- Task prompt -
Below are lines of data. Give the number of them that contain the string "complete", and nothing else.
### Source material
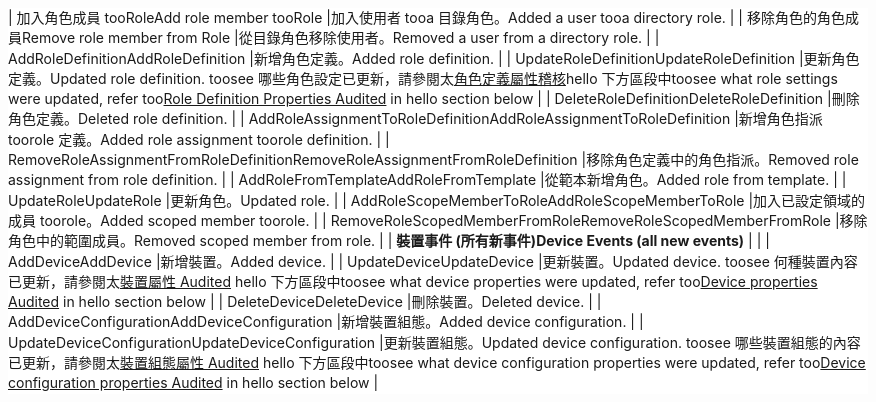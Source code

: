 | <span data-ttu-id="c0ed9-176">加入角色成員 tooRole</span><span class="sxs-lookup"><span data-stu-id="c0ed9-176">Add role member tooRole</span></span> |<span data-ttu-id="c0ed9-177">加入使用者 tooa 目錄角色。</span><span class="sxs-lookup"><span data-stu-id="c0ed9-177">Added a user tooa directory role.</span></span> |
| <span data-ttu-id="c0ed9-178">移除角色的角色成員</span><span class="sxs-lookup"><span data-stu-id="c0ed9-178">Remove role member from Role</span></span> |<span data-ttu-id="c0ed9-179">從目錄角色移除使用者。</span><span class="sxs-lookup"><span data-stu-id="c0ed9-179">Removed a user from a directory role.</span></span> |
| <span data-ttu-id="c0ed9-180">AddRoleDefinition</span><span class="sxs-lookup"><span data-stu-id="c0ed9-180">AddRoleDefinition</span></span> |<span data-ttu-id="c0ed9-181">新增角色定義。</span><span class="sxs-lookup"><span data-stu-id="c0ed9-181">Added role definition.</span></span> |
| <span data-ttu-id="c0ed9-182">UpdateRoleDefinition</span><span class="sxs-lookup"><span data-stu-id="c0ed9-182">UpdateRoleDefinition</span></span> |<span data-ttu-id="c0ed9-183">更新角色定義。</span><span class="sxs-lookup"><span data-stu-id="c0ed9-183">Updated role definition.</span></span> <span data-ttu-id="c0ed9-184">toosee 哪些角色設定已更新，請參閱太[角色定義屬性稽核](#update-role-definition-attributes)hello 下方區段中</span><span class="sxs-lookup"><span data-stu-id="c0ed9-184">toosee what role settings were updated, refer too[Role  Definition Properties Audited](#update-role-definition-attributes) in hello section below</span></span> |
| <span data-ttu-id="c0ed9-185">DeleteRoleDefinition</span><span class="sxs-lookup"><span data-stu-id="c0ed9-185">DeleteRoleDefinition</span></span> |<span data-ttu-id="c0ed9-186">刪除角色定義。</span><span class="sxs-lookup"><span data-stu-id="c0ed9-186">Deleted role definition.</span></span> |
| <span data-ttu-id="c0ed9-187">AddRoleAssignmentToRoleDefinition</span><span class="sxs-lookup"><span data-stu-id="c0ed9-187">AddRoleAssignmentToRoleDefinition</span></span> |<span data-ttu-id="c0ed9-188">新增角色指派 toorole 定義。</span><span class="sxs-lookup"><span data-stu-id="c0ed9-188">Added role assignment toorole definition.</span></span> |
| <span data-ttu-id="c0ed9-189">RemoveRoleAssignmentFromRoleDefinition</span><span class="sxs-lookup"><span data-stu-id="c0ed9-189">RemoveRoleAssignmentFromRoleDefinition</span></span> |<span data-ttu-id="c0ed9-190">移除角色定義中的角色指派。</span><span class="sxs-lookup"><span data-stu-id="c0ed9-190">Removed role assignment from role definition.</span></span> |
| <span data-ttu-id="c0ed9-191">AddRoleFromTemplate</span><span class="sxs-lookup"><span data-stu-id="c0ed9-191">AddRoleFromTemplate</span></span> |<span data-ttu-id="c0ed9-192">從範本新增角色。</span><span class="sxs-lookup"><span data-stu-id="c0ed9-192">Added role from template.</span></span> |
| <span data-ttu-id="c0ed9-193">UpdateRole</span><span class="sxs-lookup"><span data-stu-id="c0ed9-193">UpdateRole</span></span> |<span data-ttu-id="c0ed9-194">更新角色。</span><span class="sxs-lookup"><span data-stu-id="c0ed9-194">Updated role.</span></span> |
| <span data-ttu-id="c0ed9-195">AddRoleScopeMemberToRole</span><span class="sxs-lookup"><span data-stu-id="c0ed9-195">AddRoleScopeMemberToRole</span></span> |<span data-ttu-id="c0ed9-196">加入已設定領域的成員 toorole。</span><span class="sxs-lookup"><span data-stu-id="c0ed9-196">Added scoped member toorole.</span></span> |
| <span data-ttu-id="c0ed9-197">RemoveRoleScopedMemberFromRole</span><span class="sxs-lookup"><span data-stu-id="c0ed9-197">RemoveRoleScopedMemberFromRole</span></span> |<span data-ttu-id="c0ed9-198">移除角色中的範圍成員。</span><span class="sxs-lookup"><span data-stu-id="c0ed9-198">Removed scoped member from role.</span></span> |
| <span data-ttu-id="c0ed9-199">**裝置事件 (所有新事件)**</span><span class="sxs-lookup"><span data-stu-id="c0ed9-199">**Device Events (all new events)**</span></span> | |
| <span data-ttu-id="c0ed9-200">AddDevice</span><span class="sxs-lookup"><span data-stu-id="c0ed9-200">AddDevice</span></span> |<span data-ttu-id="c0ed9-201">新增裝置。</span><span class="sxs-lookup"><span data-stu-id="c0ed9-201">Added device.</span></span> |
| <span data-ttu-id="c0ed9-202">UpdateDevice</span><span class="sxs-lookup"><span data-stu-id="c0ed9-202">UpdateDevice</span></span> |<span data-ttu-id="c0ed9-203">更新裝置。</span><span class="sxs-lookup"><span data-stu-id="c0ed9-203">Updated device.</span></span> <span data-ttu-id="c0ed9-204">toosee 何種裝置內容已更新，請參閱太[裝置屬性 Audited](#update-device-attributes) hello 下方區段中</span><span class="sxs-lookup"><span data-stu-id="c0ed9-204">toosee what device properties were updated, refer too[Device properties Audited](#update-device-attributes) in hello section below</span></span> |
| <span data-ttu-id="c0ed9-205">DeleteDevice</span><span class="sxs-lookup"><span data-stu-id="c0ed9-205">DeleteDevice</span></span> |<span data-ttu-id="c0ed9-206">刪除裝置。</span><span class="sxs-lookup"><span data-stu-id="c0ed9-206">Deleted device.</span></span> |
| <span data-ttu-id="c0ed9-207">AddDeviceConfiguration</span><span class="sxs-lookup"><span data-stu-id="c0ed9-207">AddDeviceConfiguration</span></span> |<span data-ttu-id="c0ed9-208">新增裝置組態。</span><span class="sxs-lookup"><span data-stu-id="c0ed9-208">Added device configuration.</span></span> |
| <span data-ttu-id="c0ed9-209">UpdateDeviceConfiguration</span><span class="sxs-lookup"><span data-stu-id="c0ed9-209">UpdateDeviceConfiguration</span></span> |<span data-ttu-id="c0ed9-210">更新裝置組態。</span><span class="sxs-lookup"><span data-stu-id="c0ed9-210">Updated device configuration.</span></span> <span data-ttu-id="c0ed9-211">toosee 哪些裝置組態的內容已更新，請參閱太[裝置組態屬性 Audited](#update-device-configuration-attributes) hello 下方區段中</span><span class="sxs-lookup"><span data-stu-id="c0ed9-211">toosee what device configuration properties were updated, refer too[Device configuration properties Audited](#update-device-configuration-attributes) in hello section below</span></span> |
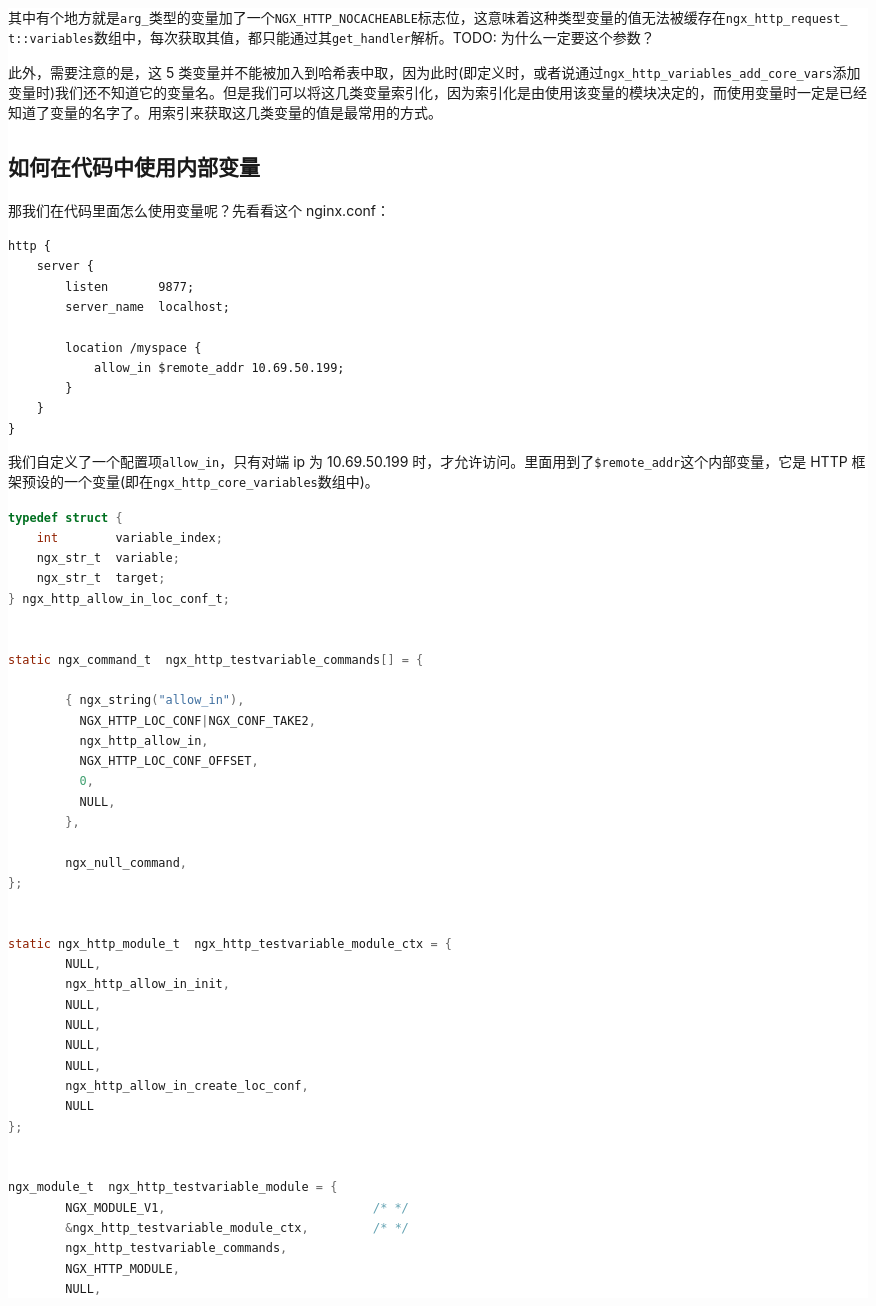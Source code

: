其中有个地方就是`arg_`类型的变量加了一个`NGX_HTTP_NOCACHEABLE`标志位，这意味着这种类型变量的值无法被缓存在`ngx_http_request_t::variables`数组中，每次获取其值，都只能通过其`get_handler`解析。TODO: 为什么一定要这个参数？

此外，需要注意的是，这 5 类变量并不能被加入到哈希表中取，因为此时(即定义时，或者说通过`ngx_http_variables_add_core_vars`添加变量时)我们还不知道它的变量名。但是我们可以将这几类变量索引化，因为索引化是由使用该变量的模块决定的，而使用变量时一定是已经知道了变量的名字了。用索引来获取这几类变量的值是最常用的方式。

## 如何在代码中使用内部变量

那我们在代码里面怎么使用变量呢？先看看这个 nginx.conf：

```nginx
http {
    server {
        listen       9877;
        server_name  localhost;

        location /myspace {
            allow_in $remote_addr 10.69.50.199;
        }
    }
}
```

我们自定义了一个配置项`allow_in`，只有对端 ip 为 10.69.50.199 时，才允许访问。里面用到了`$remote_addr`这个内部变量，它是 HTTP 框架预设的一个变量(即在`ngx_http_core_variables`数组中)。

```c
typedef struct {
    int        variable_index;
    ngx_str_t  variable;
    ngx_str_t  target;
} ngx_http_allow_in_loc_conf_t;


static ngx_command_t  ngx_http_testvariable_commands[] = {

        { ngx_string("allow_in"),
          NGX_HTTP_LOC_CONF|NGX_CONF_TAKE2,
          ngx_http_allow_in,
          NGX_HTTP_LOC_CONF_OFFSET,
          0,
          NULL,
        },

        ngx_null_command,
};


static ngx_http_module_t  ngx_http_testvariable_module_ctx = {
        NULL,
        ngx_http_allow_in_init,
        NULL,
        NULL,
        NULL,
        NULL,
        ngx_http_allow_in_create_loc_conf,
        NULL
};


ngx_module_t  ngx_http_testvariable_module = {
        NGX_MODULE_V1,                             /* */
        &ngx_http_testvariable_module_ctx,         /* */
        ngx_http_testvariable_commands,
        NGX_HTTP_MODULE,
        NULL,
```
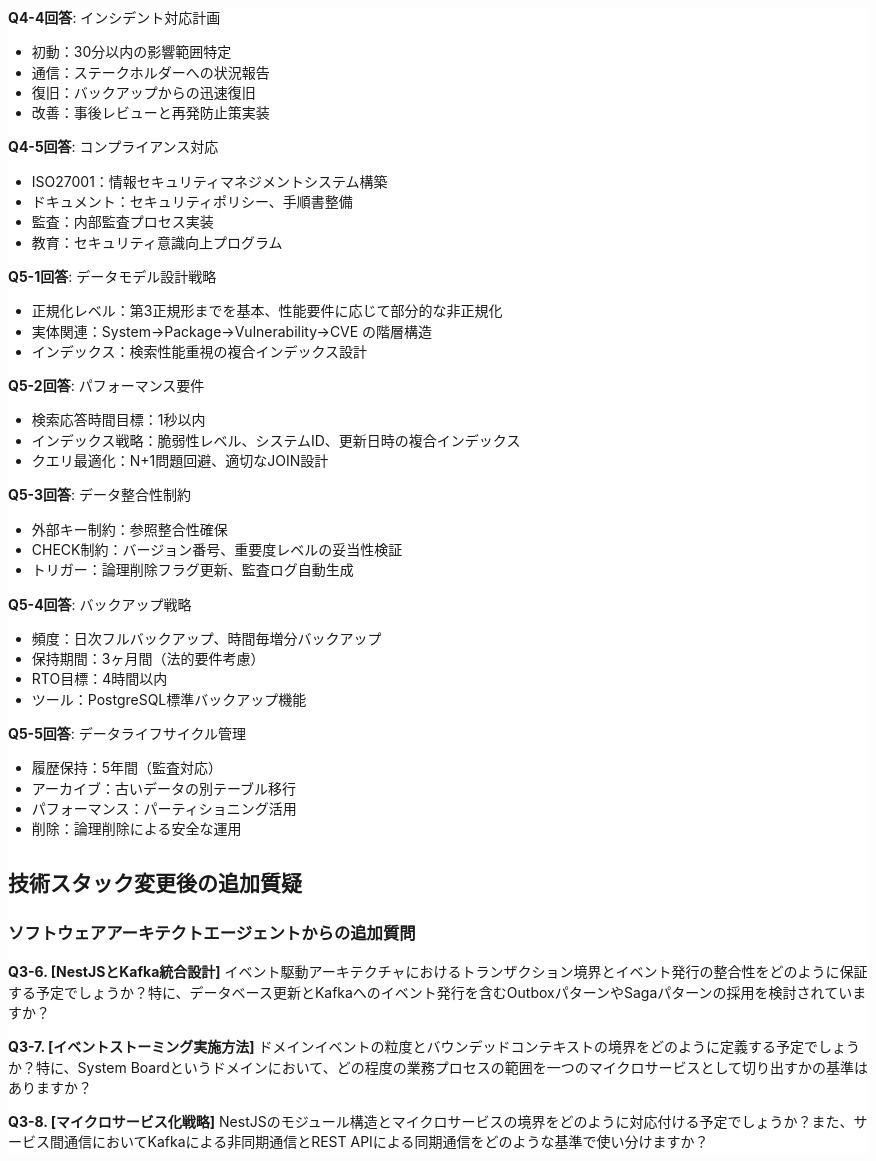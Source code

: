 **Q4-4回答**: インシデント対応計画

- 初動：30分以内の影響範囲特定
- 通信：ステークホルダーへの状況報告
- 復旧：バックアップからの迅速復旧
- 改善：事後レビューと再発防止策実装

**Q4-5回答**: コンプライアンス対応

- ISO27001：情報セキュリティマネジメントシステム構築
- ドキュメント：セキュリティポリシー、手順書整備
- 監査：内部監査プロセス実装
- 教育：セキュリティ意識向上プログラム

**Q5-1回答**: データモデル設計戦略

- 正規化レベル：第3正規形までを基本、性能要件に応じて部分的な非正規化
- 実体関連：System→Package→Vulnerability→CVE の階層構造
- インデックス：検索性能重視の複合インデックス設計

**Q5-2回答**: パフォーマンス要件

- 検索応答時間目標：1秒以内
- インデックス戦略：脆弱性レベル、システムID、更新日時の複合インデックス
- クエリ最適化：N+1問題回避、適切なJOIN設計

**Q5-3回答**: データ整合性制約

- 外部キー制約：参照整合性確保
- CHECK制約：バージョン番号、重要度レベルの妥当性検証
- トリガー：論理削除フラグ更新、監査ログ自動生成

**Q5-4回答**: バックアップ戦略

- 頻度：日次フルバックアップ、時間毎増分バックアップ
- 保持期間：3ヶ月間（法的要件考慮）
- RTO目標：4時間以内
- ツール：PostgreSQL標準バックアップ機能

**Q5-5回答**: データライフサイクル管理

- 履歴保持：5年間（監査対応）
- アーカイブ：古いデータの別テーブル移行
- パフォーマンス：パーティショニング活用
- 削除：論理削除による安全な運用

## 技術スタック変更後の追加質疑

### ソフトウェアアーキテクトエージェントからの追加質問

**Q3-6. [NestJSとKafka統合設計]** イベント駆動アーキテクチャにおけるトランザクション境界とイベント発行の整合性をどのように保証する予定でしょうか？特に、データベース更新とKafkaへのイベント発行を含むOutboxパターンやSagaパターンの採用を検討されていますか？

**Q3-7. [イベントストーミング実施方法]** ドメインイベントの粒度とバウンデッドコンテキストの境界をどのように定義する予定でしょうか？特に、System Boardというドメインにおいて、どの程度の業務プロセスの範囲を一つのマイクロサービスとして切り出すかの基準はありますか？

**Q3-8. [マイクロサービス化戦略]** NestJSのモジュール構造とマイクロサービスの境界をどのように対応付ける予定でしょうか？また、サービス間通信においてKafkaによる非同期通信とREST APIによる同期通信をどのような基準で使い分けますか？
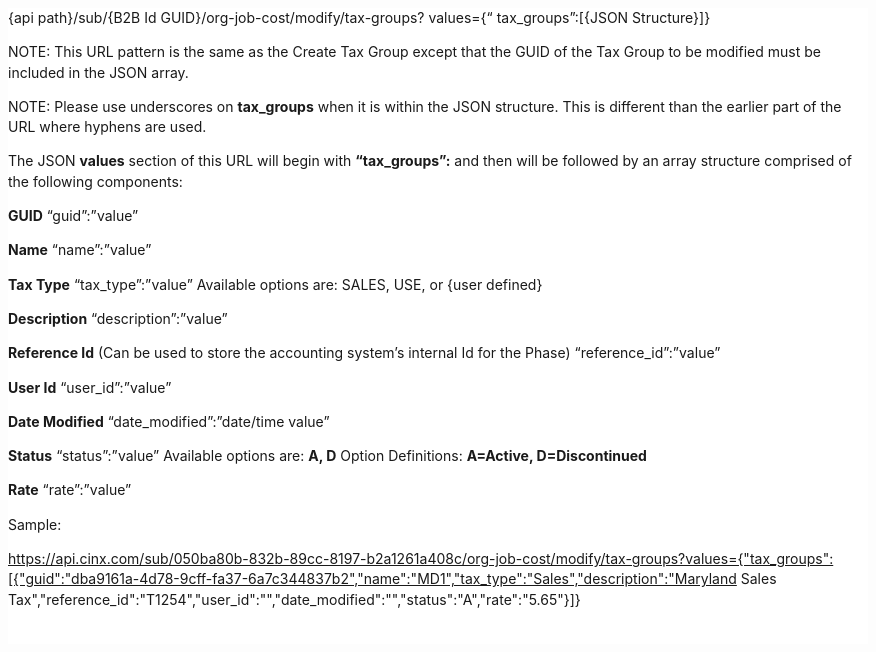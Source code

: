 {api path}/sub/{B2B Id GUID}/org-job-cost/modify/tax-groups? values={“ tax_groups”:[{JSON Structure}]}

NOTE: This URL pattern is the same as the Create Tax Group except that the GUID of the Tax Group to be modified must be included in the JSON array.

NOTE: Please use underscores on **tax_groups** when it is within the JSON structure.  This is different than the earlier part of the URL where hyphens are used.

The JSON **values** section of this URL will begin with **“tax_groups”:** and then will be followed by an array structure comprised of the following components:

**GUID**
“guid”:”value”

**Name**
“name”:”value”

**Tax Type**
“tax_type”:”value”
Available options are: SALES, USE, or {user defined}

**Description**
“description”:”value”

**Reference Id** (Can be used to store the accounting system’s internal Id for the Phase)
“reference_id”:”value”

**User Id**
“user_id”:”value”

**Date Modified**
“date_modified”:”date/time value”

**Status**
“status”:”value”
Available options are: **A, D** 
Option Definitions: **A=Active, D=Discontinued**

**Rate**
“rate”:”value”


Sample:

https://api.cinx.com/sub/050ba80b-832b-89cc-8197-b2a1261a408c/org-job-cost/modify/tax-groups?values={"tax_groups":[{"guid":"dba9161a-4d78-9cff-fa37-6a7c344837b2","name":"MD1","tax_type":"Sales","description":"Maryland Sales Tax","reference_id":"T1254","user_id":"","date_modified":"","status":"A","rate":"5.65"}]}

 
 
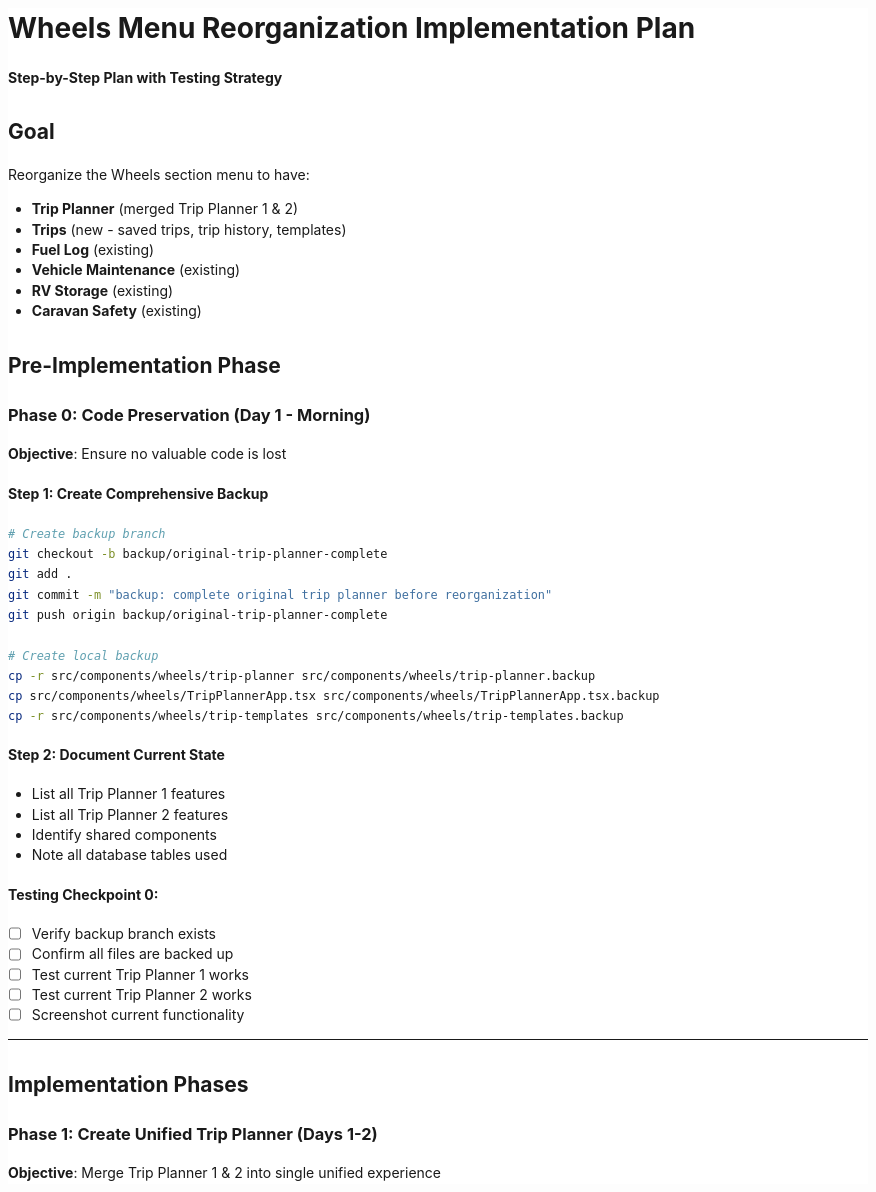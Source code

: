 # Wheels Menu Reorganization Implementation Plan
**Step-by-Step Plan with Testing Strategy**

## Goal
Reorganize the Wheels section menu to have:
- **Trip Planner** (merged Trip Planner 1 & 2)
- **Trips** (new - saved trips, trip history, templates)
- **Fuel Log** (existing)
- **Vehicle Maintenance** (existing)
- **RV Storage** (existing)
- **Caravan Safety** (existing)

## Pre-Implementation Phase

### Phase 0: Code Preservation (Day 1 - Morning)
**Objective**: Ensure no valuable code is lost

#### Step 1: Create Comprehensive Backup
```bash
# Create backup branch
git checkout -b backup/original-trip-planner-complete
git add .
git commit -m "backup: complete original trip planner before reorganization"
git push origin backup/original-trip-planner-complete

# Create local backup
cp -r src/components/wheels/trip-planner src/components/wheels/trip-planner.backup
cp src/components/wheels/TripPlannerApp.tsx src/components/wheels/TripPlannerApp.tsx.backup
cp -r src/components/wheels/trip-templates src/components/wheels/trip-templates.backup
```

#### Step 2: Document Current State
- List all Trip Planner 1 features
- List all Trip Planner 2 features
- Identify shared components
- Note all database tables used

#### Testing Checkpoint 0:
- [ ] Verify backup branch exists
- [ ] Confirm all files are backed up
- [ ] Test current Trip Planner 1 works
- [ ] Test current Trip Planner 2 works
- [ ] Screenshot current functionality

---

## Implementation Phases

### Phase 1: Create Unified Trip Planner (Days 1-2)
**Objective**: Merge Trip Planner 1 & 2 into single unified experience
######
- Response below -
3